Thursday, June 11, 2009

Get Out Of The Boat!

We all know the story of Jesus walking on water. There was a storm; Jesus walked on the water; freaked the disciples out because, I mean there's a man walking on the water; turns out it's Jesus. insert huge sigh of relief here; Jesus tells Peter to come walk on the water with Him. I'm sorry, say what?!; Peter walks on the water, starts doubting, and starts sinking; Jesus saves him.

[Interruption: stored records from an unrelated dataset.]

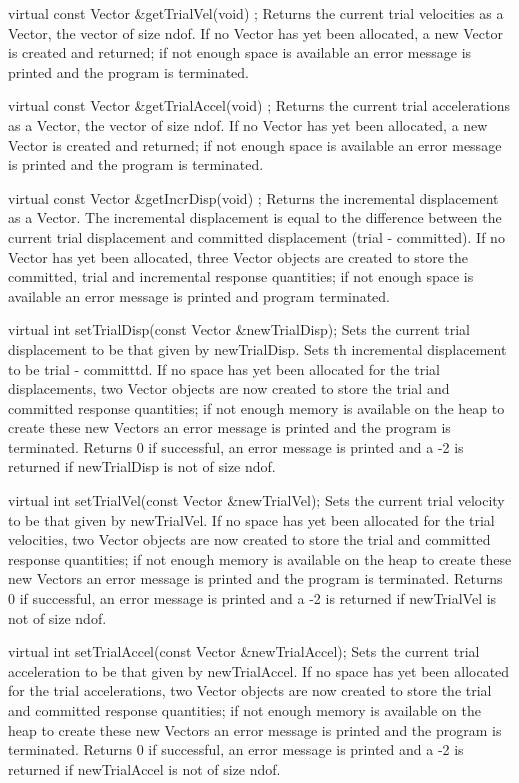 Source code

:   virtual const Vector &getTrialVel(void) ;  
Returns the current trial velocities as a Vector, the vector of size  ndof.
If no Vector has yet been allocated, a new Vector is created and returned;
if not enough space is available an error message is printed and the
program is terminated.  

  virtual const Vector &getTrialAccel(void) ;  
Returns the current trial accelerations as a Vector, the vector of size  ndof.
If no Vector has yet been allocated, a new Vector is created and returned;
if not enough space is available an error message is printed and the
program is terminated.  


  virtual const Vector &getIncrDisp(void) ;  
Returns the incremental displacement as a Vector. The incremental displacement is 
equal to the difference between the current trial displacement and committed
displacement (trial - committed).
If no Vector has yet been allocated, three Vector 
objects are created to store the committed, trial and incremental response
quantities; if not enough space is available an error message
is printed and program terminated.  


 virtual int setTrialDisp(const Vector &newTrialDisp); 
Sets the current trial displacement to be that given by
 newTrialDisp. Sets th incremental displacement to be trial - committtd.
If no space has yet been allocated for
the trial displacements, two Vector objects are now created to store
the trial and committed response quantities; if not enough memory 
is available on the heap to create these new Vectors an error message
is printed and the program is terminated. Returns 0 if successful,
an error message is printed and a -2 is returned if 
newTrialDisp is not of size  ndof. 


 virtual int setTrialVel(const Vector &newTrialVel); 
Sets the current trial velocity to be that given by
 newTrialVel. If no space has yet been allocated for
the trial velocities, two Vector objects are now created to store
the trial and committed response quantities; if not enough memory 
is available on the heap to create these new Vectors an error message
is printed and the program is terminated. Returns 0 if successful,
an error message is printed and a -2 is returned if 
newTrialVel is not of size  ndof. 

 virtual int setTrialAccel(const Vector &newTrialAccel); 
Sets the current trial acceleration to be that given by
 newTrialAccel. If no space has yet been allocated for
the trial accelerations, two Vector objects are now created to store
the trial and committed response quantities; if not enough memory 
is available on the heap to create these new Vectors an error message
is printed and the program is terminated. Returns 0 if successful,
an error message is printed and a -2 is returned if 
newTrialAccel is not of size  ndof.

I got a new perspective on this story this week. First of all, there was a huge storm going on yet Peter was willing to step out on the water. He knew, even in the middle of the storm, he was safer with Jesus than he was in the boat. Second of all, have you ever thought about that first step out of the boat? It's not like he was walking onto the water from something that was level and he could just step one foot out and test it. He was a good 2 or 3 feet above the water. There was no testing to make sure it would hold. He had to step completely onto the water and trust that Jesus was going to sustain him. Third of all, he didn't just immediately lose faith and then sink to the bottom. It was a slow process. He started sinking a little at a time. When he was focused on Jesus, knowing that He would keep him up, he was fine. He stood firm on that water! I imagine it was something simple that got Peter distracted. "Hmm... it sure is windy out here" or "Man, that's a big wave over there." This was not the first time Peter had noticed the wind or the waves, but it was the first time he noticed them while standing on water. Once he took his eyes of Jesus and allowed doubtful thoughts to creep in, he sank a little at a time. Isn't that how it is for us too? We are totally confident in the direction God is leading, until Satan plants one thought in our minds that leads to 12 more and before you know it you're sinking in doubt. Jesus didn't grab Peter as soon as he started sinking. He did, however, grab him as soon as he said, "Lord, help me." Amazing that that's all it takes for Jesus to come sweeping in and rescue us. When I am alone, I sink. When my eyes are on Jesus, I can walk on the water.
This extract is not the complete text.